**Exercise description**
Line count for "market": give the number of lines in the records below that hold it, and nothing else.
BEGIN Records for this exercise
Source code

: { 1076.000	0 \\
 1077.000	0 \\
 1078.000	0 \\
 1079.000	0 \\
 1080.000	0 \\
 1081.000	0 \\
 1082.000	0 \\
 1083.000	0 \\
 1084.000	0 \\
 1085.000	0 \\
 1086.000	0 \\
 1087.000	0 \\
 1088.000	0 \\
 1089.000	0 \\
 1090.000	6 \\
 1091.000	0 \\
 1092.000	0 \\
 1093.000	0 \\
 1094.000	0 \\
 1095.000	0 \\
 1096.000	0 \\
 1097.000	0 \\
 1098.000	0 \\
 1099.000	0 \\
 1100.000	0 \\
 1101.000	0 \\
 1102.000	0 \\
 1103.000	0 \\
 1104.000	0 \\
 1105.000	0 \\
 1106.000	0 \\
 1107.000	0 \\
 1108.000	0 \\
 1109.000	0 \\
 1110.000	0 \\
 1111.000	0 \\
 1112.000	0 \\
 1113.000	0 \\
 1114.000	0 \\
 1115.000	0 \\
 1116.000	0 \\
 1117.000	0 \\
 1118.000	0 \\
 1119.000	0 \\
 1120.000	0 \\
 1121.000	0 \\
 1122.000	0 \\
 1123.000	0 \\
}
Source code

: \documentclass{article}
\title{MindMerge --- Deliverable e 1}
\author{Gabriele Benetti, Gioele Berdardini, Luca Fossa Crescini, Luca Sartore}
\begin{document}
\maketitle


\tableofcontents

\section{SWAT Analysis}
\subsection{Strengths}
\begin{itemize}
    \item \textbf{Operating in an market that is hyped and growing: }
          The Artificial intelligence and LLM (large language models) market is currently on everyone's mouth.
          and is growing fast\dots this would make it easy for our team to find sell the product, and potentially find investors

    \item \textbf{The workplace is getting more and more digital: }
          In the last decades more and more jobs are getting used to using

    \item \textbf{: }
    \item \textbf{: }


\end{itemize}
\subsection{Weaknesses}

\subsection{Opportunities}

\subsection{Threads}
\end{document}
END Records for this exercise
**Result of this task**
2